- [WHAT YOU NEED TO DO]
Please copy each line of the data that includes the string "Fortnite".

- [DATA SHOWN]
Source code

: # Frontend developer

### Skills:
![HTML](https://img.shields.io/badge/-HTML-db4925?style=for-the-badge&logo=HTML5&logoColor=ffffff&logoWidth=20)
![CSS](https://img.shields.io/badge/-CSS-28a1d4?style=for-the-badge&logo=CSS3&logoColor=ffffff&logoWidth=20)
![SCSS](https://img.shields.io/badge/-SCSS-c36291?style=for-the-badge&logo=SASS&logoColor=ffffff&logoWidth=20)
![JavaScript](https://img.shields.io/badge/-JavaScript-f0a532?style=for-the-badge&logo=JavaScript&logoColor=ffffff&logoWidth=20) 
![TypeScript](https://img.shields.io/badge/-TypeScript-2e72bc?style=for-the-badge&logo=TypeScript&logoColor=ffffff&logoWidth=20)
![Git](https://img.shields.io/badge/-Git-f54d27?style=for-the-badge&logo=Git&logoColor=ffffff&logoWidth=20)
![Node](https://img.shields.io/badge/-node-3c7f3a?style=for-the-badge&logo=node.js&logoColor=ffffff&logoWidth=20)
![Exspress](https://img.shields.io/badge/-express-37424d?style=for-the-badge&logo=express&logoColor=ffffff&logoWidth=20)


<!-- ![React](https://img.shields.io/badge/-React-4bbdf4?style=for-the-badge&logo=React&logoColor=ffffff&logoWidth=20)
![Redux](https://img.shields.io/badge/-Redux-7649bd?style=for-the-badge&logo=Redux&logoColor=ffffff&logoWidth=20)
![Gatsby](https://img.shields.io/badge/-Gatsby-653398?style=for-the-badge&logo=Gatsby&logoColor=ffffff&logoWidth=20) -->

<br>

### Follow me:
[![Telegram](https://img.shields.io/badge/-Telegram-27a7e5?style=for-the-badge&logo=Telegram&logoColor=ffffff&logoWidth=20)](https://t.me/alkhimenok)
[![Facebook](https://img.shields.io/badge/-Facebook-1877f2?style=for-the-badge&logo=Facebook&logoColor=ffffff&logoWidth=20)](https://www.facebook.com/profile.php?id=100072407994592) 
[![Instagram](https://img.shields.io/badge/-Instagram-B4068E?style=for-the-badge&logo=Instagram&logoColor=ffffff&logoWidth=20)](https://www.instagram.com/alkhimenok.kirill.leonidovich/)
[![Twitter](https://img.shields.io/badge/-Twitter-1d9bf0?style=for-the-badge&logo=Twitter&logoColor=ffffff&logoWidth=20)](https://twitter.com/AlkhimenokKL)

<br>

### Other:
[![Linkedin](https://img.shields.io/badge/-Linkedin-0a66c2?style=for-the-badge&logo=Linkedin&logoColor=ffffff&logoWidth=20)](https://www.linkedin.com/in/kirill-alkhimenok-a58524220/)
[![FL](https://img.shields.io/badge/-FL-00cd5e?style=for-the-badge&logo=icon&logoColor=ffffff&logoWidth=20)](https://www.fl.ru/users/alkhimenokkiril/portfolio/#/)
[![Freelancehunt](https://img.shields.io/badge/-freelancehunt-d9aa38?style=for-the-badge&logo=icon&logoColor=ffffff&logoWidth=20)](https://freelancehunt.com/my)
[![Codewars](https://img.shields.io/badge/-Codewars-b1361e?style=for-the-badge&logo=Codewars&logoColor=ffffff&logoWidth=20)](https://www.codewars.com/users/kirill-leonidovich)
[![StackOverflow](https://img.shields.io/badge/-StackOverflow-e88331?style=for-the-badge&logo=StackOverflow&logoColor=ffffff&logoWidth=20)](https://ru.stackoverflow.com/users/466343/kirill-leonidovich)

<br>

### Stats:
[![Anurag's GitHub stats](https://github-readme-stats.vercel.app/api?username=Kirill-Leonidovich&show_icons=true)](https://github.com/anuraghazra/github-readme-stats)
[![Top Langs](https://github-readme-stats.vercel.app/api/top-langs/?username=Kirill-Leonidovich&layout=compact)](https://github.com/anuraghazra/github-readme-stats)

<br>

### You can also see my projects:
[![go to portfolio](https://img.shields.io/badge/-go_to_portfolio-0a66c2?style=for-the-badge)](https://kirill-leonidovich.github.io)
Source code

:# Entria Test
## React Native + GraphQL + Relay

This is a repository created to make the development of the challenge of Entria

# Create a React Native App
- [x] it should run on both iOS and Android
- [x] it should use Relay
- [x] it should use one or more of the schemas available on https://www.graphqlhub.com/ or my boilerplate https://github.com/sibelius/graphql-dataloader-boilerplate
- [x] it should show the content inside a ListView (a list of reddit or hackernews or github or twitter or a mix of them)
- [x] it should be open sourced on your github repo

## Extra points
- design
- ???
* * *
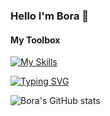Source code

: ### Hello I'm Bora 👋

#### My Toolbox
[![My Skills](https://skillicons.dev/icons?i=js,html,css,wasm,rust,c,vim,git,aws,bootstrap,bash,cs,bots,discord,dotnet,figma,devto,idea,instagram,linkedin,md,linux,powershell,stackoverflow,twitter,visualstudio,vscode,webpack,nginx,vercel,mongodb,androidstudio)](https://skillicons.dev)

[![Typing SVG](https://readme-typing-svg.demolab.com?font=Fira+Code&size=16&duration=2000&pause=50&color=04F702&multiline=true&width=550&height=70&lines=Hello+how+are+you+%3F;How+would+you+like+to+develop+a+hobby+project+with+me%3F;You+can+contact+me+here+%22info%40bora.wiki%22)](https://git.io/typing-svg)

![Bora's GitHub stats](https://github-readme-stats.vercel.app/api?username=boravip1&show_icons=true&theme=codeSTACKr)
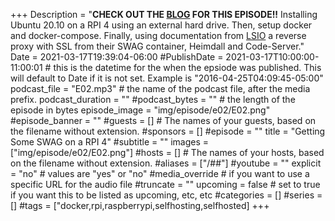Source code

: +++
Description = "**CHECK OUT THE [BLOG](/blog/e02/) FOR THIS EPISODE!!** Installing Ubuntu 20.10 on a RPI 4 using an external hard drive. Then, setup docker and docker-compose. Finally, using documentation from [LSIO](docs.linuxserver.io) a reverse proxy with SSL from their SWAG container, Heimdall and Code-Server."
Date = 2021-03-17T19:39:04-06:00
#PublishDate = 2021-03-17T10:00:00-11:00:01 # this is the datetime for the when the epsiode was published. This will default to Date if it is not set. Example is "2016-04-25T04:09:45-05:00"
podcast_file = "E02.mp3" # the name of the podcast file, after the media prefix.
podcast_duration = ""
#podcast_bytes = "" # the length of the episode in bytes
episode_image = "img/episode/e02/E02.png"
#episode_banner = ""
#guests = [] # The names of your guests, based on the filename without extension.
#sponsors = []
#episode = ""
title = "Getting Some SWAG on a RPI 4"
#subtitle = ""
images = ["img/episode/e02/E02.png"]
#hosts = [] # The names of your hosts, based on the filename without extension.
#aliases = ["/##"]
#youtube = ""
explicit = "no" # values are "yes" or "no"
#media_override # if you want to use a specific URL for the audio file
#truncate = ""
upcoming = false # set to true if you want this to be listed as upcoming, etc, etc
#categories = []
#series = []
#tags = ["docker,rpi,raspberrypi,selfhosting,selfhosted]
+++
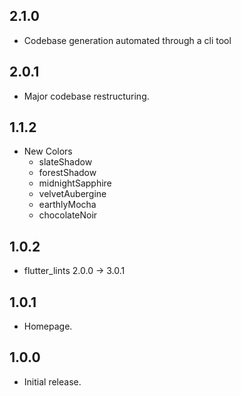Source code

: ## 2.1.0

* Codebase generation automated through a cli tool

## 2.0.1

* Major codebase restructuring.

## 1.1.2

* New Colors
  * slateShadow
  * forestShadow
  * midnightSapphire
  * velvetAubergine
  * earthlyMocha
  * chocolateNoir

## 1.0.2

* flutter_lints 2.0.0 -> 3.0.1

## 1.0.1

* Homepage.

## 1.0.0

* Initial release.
* * *
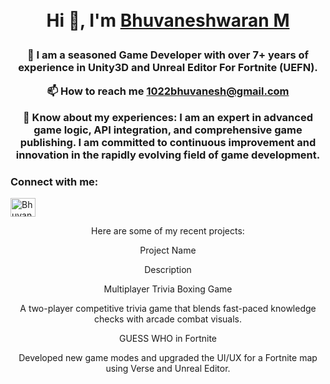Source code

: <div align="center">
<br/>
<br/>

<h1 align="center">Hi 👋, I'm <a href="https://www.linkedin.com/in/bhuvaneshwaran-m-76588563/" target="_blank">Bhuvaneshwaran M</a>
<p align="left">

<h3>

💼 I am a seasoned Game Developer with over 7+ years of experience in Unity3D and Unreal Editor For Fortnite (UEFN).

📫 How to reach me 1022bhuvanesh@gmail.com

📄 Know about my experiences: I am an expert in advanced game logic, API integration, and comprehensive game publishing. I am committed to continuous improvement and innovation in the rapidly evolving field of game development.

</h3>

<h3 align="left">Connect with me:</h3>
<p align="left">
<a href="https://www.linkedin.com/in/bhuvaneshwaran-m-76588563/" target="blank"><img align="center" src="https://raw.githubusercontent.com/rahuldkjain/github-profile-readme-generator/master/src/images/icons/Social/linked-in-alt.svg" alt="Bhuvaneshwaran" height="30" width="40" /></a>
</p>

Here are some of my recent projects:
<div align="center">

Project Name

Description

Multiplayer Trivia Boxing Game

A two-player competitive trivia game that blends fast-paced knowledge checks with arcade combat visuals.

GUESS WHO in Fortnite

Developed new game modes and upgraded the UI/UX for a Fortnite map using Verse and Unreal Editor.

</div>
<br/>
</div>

- [EXERCISE RESULT]
💼 I am a seasoned Game Developer with over 7+ years of experience in Unity3D and Unreal Editor For Fortnite (UEFN).
GUESS WHO in Fortnite
Developed new game modes and upgraded the UI/UX for a Fortnite map using Verse and Unreal Editor.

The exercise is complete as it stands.